(Beginning of Data to use)

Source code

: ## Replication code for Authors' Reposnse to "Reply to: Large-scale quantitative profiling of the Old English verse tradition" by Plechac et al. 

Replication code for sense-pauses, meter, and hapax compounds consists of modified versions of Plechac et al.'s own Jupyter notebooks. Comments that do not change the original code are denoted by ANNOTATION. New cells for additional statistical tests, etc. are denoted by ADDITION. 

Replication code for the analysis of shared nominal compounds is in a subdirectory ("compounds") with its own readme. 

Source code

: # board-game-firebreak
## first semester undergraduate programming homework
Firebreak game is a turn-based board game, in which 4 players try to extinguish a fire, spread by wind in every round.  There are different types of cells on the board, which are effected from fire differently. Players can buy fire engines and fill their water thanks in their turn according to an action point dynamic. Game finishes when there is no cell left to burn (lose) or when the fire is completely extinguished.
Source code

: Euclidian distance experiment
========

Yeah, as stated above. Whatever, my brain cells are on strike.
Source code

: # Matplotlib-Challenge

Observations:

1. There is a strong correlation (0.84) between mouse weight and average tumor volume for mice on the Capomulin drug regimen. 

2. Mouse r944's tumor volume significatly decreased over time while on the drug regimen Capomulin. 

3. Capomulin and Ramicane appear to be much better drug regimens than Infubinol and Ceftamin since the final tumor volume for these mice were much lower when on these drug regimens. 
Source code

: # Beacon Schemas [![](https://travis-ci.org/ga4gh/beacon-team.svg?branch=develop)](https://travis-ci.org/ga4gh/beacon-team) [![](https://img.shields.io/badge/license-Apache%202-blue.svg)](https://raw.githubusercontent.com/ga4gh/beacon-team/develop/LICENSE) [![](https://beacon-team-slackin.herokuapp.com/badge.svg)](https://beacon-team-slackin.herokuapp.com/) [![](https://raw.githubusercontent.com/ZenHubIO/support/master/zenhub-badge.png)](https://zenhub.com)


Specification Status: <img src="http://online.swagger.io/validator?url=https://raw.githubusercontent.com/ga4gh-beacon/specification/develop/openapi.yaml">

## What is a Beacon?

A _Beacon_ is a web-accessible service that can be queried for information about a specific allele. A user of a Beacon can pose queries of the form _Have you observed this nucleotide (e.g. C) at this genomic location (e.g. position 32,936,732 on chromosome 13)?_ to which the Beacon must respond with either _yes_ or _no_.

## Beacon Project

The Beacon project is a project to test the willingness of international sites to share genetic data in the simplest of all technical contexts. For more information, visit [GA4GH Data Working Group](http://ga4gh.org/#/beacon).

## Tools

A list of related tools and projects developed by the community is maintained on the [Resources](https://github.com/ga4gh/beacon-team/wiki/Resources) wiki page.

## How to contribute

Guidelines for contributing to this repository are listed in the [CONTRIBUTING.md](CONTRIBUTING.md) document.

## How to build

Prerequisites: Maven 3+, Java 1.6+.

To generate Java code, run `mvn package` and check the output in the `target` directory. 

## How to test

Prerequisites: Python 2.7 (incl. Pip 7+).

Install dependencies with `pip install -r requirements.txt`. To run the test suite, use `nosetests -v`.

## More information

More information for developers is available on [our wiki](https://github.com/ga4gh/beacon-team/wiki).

(End of Data to use)

[Task instructions]
Output all the lines above, matching them word for word.

[The completed task]
Source code

: ## Replication code for Authors' Reposnse to "Reply to: Large-scale quantitative profiling of the Old English verse tradition" by Plechac et al. 

Replication code for sense-pauses, meter, and hapax compounds consists of modified versions of Plechac et al.'s own Jupyter notebooks. Comments that do not change the original code are denoted by ANNOTATION. New cells for additional statistical tests, etc. are denoted by ADDITION. 

Replication code for the analysis of shared nominal compounds is in a subdirectory ("compounds") with its own readme. 

Source code

: # board-game-firebreak
## first semester undergraduate programming homework
Firebreak game is a turn-based board game, in which 4 players try to extinguish a fire, spread by wind in every round.  There are different types of cells on the board, which are effected from fire differently. Players can buy fire engines and fill their water thanks in their turn according to an action point dynamic. Game finishes when there is no cell left to burn (lose) or when the fire is completely extinguished.
Source code

: Euclidian distance experiment
========

Yeah, as stated above. Whatever, my brain cells are on strike.
Source code

: # Matplotlib-Challenge

Observations:

1. There is a strong correlation (0.84) between mouse weight and average tumor volume for mice on the Capomulin drug regimen. 

2. Mouse r944's tumor volume significatly decreased over time while on the drug regimen Capomulin. 

3. Capomulin and Ramicane appear to be much better drug regimens than Infubinol and Ceftamin since the final tumor volume for these mice were much lower when on these drug regimens. 
Source code

: # Beacon Schemas [![](https://travis-ci.org/ga4gh/beacon-team.svg?branch=develop)](https://travis-ci.org/ga4gh/beacon-team) [![](https://img.shields.io/badge/license-Apache%202-blue.svg)](https://raw.githubusercontent.com/ga4gh/beacon-team/develop/LICENSE) [![](https://beacon-team-slackin.herokuapp.com/badge.svg)](https://beacon-team-slackin.herokuapp.com/) [![](https://raw.githubusercontent.com/ZenHubIO/support/master/zenhub-badge.png)](https://zenhub.com)


Specification Status: <img src="http://online.swagger.io/validator?url=https://raw.githubusercontent.com/ga4gh-beacon/specification/develop/openapi.yaml">

## What is a Beacon?

A _Beacon_ is a web-accessible service that can be queried for information about a specific allele. A user of a Beacon can pose queries of the form _Have you observed this nucleotide (e.g. C) at this genomic location (e.g. position 32,936,732 on chromosome 13)?_ to which the Beacon must respond with either _yes_ or _no_.

## Beacon Project

The Beacon project is a project to test the willingness of international sites to share genetic data in the simplest of all technical contexts. For more information, visit [GA4GH Data Working Group](http://ga4gh.org/#/beacon).

## Tools

A list of related tools and projects developed by the community is maintained on the [Resources](https://github.com/ga4gh/beacon-team/wiki/Resources) wiki page.

## How to contribute

Guidelines for contributing to this repository are listed in the [CONTRIBUTING.md](CONTRIBUTING.md) document.

## How to build

Prerequisites: Maven 3+, Java 1.6+.

To generate Java code, run `mvn package` and check the output in the `target` directory. 

## How to test

Prerequisites: Python 2.7 (incl. Pip 7+).

Install dependencies with `pip install -r requirements.txt`. To run the test suite, use `nosetests -v`.

## More information

More information for developers is available on [our wiki](https://github.com/ga4gh/beacon-team/wiki).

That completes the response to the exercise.